----- SUPPLIED DATA -----
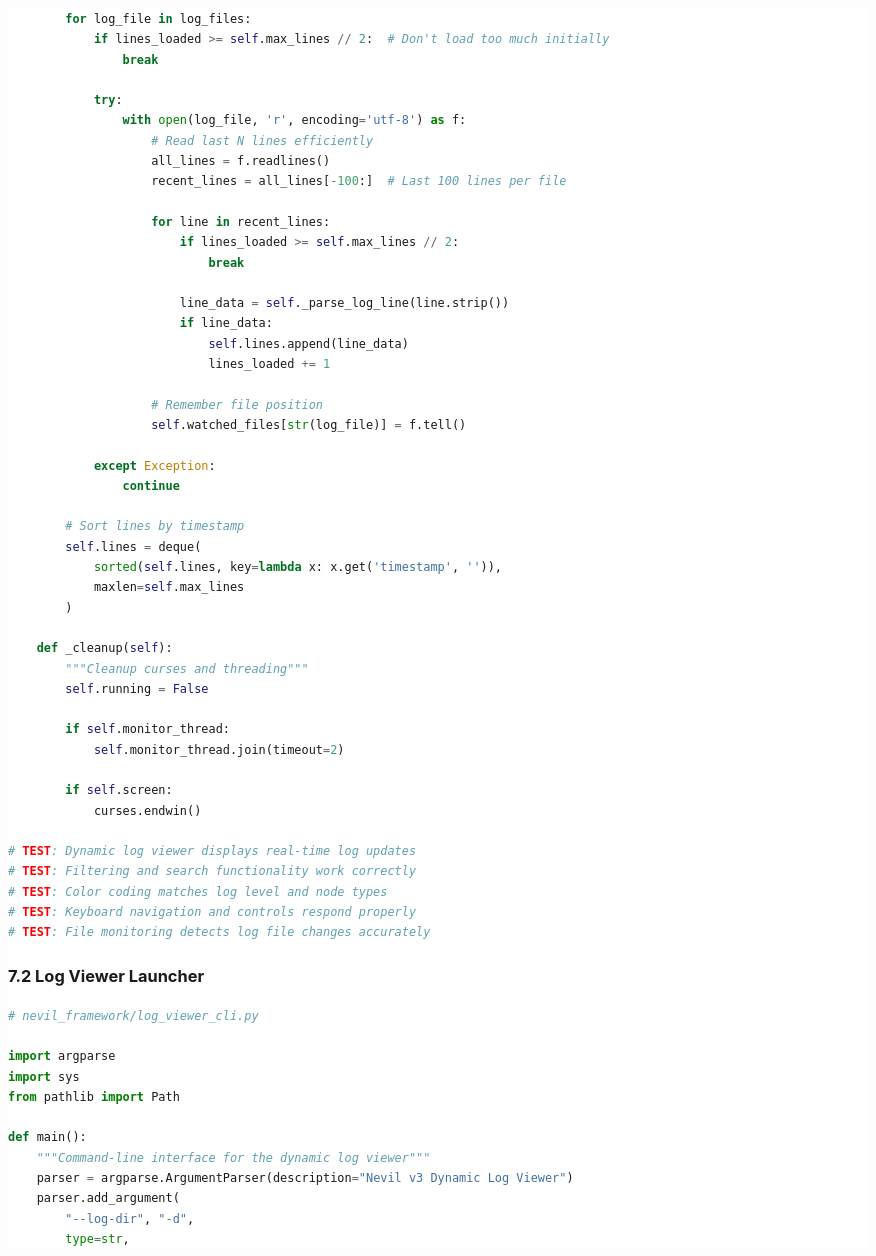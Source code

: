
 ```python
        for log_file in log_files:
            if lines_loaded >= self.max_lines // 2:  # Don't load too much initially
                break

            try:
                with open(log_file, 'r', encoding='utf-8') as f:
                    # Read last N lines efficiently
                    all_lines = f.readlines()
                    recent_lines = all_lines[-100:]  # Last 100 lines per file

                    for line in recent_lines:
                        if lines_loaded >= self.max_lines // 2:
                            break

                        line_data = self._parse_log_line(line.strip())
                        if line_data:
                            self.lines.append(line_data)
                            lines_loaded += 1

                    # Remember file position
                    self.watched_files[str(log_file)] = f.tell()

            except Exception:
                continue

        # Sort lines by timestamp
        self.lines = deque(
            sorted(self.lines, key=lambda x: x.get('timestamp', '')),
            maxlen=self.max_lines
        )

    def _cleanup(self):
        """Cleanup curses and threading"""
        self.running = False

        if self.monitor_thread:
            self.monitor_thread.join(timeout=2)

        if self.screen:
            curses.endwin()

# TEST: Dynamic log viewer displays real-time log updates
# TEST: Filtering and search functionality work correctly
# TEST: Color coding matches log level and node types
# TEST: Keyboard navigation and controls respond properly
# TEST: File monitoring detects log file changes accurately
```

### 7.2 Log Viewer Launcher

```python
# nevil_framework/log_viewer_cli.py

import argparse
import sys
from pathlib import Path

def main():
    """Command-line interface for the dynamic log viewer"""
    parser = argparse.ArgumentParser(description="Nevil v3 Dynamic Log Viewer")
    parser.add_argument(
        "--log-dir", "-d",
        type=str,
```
-----
----- SUPPLIED DATA -----
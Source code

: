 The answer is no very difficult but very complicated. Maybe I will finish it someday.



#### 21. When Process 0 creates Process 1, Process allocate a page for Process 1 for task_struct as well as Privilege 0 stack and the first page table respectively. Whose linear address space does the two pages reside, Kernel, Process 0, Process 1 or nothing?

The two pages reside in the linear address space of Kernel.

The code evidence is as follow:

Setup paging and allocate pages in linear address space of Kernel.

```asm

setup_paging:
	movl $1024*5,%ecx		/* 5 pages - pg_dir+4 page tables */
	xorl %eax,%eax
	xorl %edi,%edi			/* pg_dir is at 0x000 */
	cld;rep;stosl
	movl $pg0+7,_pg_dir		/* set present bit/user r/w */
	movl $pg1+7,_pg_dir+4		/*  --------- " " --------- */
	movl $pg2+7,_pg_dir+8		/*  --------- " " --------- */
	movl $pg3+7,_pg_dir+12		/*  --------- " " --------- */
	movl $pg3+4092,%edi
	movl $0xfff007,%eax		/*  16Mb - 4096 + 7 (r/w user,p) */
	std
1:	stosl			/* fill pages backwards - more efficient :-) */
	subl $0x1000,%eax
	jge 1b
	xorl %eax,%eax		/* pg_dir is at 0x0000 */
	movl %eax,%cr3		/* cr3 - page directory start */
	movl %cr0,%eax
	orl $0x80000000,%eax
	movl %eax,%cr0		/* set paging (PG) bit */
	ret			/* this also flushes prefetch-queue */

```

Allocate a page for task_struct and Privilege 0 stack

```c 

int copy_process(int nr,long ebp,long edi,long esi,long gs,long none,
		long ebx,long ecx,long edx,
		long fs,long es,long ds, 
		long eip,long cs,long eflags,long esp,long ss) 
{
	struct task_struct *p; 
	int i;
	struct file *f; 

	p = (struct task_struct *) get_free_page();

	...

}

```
-----
----- SUPPLIED DATA -----
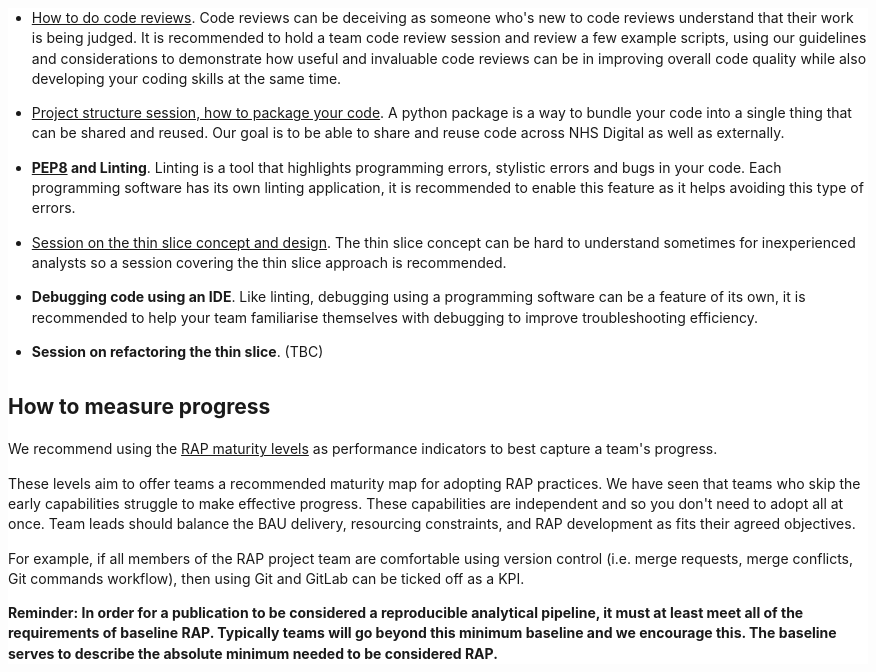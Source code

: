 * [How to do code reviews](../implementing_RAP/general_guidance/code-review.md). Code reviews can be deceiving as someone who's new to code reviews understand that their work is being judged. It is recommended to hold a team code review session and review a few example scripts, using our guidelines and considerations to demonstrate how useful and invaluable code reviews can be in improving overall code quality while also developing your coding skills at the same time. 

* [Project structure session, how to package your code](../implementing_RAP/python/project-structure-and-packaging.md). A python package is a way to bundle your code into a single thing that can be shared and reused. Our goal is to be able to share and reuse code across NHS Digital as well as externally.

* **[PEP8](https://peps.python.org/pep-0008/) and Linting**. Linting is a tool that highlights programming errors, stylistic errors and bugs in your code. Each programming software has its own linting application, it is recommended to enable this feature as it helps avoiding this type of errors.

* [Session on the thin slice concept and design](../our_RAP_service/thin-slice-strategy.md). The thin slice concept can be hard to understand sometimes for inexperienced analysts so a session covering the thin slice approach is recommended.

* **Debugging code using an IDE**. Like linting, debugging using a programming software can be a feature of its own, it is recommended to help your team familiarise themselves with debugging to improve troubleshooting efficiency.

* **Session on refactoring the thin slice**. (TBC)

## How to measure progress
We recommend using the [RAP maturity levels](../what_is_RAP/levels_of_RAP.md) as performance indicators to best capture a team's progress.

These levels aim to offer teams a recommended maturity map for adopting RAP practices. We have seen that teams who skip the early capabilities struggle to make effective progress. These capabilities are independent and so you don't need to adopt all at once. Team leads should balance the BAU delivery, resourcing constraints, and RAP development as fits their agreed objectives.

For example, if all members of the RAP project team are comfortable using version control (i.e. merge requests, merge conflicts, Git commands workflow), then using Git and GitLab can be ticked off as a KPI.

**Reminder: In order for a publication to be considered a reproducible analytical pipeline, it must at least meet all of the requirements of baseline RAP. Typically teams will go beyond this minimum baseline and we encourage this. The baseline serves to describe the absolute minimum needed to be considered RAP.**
-----
**TASK ITEM**
Review the preceding data and report every line that includes the string "stosl".

**ANSWER SECTION**
	cld;rep;stosl
1:	stosl			/* fill pages backwards - more efficient :-) */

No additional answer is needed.